- [EXERCISE PROMPT]:
Reproduce the listing verbatim through the line with "RADIUS-Attributen kopiert/umgesetzt werden".

- [WORKING DATA]:
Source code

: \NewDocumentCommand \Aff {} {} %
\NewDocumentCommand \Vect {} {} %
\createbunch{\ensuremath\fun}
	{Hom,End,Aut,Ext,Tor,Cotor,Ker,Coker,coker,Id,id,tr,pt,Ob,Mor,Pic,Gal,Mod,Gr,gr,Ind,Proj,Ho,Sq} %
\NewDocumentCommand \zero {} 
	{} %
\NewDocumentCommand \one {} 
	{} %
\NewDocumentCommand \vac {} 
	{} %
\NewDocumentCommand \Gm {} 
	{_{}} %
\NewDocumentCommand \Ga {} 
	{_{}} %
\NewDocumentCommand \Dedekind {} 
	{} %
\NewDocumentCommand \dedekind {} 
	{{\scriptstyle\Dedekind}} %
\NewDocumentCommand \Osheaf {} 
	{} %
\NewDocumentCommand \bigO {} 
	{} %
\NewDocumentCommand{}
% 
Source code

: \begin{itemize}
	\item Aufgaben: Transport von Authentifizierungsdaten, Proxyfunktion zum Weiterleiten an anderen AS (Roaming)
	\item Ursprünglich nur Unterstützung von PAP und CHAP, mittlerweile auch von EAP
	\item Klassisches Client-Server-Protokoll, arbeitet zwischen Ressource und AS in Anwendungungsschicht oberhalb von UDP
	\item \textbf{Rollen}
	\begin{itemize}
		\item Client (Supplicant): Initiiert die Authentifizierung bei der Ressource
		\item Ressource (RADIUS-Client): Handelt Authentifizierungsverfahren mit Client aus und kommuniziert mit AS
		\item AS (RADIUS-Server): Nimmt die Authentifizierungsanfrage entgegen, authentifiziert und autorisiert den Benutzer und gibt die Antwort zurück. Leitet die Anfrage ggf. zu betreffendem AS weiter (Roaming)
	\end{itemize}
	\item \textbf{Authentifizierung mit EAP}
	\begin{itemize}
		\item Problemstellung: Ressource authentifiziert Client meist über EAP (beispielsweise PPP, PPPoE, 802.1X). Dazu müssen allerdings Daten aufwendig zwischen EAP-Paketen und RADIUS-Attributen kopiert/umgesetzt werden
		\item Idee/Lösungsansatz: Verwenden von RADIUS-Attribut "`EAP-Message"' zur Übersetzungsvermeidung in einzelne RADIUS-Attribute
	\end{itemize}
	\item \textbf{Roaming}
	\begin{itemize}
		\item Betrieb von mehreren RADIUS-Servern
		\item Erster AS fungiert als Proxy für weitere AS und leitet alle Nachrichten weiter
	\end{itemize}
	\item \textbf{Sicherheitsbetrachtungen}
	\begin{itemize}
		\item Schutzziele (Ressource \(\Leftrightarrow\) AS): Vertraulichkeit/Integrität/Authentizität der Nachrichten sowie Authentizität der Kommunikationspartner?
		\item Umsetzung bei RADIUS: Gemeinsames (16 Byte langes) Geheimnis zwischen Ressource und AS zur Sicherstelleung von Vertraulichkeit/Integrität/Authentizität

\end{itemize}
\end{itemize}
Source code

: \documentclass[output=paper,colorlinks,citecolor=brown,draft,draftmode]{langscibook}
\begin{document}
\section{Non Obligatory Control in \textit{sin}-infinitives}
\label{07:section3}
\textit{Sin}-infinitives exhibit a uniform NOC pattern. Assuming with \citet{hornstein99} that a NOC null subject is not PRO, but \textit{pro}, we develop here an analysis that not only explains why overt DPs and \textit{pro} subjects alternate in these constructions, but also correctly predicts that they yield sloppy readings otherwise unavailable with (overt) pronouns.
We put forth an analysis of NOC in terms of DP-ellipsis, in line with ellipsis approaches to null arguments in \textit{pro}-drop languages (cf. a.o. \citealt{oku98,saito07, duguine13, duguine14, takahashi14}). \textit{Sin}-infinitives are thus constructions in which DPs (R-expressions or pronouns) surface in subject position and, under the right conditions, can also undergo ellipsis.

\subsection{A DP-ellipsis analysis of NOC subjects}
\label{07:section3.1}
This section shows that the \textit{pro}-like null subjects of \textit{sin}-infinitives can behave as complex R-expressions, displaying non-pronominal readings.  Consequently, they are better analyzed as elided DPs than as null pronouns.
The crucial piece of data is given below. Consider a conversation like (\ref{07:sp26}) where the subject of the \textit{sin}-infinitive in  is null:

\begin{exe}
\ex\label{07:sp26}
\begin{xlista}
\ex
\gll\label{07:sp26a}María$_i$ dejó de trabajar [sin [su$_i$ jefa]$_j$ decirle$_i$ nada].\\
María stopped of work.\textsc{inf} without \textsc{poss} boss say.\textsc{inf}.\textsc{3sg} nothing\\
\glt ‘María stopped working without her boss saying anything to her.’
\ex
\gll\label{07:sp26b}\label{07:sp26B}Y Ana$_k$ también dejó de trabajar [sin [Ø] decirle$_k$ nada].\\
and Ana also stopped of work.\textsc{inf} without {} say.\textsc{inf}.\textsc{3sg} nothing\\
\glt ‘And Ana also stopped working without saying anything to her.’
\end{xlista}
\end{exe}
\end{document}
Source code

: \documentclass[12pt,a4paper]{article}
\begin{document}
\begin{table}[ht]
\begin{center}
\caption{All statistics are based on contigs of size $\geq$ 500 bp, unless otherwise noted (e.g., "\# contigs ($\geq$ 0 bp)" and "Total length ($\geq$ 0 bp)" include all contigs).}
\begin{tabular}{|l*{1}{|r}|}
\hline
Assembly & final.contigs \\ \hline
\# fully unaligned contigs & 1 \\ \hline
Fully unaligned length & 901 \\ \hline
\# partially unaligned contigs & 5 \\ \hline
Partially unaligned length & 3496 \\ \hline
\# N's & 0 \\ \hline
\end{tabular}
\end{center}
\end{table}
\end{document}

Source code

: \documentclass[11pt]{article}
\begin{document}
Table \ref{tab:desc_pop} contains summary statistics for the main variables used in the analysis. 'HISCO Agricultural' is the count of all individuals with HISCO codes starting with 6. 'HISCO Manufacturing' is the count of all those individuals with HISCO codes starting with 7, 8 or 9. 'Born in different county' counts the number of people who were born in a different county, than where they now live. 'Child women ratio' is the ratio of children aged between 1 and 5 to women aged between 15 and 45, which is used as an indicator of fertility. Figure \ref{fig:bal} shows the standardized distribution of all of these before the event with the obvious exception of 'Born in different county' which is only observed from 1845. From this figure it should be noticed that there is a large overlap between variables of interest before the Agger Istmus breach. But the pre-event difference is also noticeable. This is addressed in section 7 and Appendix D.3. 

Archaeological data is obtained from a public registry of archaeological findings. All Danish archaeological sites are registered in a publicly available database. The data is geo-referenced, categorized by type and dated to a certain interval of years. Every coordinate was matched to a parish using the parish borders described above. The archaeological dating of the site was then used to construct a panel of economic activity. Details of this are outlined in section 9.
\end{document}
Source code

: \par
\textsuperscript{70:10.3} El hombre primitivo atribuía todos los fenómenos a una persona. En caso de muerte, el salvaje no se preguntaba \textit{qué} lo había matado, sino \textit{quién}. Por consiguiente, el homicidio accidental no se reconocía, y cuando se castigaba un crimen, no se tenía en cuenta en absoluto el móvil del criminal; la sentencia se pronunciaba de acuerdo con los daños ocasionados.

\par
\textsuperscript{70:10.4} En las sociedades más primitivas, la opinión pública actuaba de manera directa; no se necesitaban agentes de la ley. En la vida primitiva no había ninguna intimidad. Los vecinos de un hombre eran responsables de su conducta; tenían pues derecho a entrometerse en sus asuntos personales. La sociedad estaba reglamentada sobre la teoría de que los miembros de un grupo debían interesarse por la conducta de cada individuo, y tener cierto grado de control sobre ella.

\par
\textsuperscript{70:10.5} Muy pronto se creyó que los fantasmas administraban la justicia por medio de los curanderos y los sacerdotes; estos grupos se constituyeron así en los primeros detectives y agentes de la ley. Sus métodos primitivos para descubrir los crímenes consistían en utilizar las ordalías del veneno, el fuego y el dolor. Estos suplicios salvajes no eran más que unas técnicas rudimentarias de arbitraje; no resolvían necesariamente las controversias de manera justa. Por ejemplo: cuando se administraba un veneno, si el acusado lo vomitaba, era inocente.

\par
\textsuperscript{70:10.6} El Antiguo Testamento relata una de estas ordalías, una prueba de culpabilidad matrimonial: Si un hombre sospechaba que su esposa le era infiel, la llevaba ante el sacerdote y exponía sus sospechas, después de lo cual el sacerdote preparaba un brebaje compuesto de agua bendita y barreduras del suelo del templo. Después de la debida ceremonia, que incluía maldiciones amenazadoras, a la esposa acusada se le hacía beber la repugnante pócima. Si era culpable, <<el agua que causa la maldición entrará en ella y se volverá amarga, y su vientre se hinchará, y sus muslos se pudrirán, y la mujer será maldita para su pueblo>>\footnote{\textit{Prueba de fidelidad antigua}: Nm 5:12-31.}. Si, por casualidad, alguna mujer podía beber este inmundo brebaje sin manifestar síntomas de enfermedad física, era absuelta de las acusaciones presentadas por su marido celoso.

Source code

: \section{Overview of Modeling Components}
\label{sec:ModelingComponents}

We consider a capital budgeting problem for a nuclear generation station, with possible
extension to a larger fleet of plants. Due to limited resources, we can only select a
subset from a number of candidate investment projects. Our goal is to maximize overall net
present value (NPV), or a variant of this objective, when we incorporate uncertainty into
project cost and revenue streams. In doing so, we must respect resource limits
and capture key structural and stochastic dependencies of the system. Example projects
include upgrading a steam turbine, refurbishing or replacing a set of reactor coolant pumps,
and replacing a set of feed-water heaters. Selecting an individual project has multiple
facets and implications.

- [RESULT OF THIS EXERCISE]:
Source code

: \NewDocumentCommand \Aff {} {} %
\NewDocumentCommand \Vect {} {} %
\createbunch{\ensuremath\fun}
	{Hom,End,Aut,Ext,Tor,Cotor,Ker,Coker,coker,Id,id,tr,pt,Ob,Mor,Pic,Gal,Mod,Gr,gr,Ind,Proj,Ho,Sq} %
\NewDocumentCommand \zero {} 
	{} %
\NewDocumentCommand \one {} 
	{} %
\NewDocumentCommand \vac {} 
	{} %
\NewDocumentCommand \Gm {} 
	{_{}} %
\NewDocumentCommand \Ga {} 
	{_{}} %
\NewDocumentCommand \Dedekind {} 
	{} %
\NewDocumentCommand \dedekind {} 
	{{\scriptstyle\Dedekind}} %
\NewDocumentCommand \Osheaf {} 
	{} %
\NewDocumentCommand \bigO {} 
	{} %
\NewDocumentCommand{}
% 
Source code

: \begin{itemize}
	\item Aufgaben: Transport von Authentifizierungsdaten, Proxyfunktion zum Weiterleiten an anderen AS (Roaming)
	\item Ursprünglich nur Unterstützung von PAP und CHAP, mittlerweile auch von EAP
	\item Klassisches Client-Server-Protokoll, arbeitet zwischen Ressource und AS in Anwendungungsschicht oberhalb von UDP
	\item \textbf{Rollen}
	\begin{itemize}
		\item Client (Supplicant): Initiiert die Authentifizierung bei der Ressource
		\item Ressource (RADIUS-Client): Handelt Authentifizierungsverfahren mit Client aus und kommuniziert mit AS
		\item AS (RADIUS-Server): Nimmt die Authentifizierungsanfrage entgegen, authentifiziert und autorisiert den Benutzer und gibt die Antwort zurück. Leitet die Anfrage ggf. zu betreffendem AS weiter (Roaming)
	\end{itemize}
	\item \textbf{Authentifizierung mit EAP}
	\begin{itemize}
		\item Problemstellung: Ressource authentifiziert Client meist über EAP (beispielsweise PPP, PPPoE, 802.1X). Dazu müssen allerdings Daten aufwendig zwischen EAP-Paketen und RADIUS-Attributen kopiert/umgesetzt werden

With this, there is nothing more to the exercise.